Dataset entries

——————

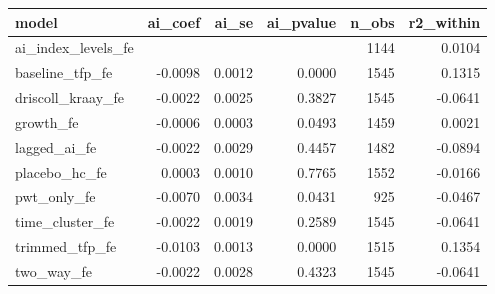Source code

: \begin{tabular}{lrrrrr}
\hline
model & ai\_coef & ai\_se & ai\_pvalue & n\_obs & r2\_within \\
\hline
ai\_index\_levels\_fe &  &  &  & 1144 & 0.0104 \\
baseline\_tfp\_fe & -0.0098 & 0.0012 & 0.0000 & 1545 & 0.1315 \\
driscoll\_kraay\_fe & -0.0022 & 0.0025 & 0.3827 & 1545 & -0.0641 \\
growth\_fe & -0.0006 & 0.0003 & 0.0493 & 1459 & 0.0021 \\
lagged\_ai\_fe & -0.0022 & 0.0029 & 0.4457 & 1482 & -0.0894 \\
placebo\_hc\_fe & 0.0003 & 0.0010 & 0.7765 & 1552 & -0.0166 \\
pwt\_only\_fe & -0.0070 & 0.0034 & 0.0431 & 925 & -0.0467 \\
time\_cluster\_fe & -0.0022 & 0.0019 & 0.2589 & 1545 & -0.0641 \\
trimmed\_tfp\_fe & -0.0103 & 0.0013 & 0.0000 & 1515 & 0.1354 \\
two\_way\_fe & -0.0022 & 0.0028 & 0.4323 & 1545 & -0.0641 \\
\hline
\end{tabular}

——————

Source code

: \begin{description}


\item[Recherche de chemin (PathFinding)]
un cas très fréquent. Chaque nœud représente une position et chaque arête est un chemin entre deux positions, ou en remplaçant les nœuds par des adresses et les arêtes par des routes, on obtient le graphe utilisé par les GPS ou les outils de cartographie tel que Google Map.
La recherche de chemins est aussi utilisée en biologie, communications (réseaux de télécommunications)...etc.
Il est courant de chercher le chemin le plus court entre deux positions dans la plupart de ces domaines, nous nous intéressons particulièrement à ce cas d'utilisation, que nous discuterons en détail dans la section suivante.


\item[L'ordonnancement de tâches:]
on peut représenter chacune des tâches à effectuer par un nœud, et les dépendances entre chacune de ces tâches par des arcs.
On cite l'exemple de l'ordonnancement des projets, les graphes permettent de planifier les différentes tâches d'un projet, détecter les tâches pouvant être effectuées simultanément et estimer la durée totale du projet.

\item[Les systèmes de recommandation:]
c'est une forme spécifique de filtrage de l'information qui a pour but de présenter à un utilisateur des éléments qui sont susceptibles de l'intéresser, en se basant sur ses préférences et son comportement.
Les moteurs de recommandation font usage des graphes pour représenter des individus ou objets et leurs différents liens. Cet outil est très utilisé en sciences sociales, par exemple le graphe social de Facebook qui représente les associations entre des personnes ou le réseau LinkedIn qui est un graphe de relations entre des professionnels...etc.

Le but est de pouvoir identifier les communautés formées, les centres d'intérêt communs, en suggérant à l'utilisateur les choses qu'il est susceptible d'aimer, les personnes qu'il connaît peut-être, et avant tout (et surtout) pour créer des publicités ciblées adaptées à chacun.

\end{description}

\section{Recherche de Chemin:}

——————

Nothing but the lines above from the one containing "placebo\_hc\_fe & 0.0003" through the one containing "trimmed\_tfp\_fe & -0.0103" should appear in the answer, each repeated exactly.

* Answer section *
placebo\_hc\_fe & 0.0003 & 0.0010 & 0.7765 & 1552 & -0.0166 \\
pwt\_only\_fe & -0.0070 & 0.0034 & 0.0431 & 925 & -0.0467 \\
time\_cluster\_fe & -0.0022 & 0.0019 & 0.2589 & 1545 & -0.0641 \\
trimmed\_tfp\_fe & -0.0103 & 0.0013 & 0.0000 & 1515 & 0.1354 \\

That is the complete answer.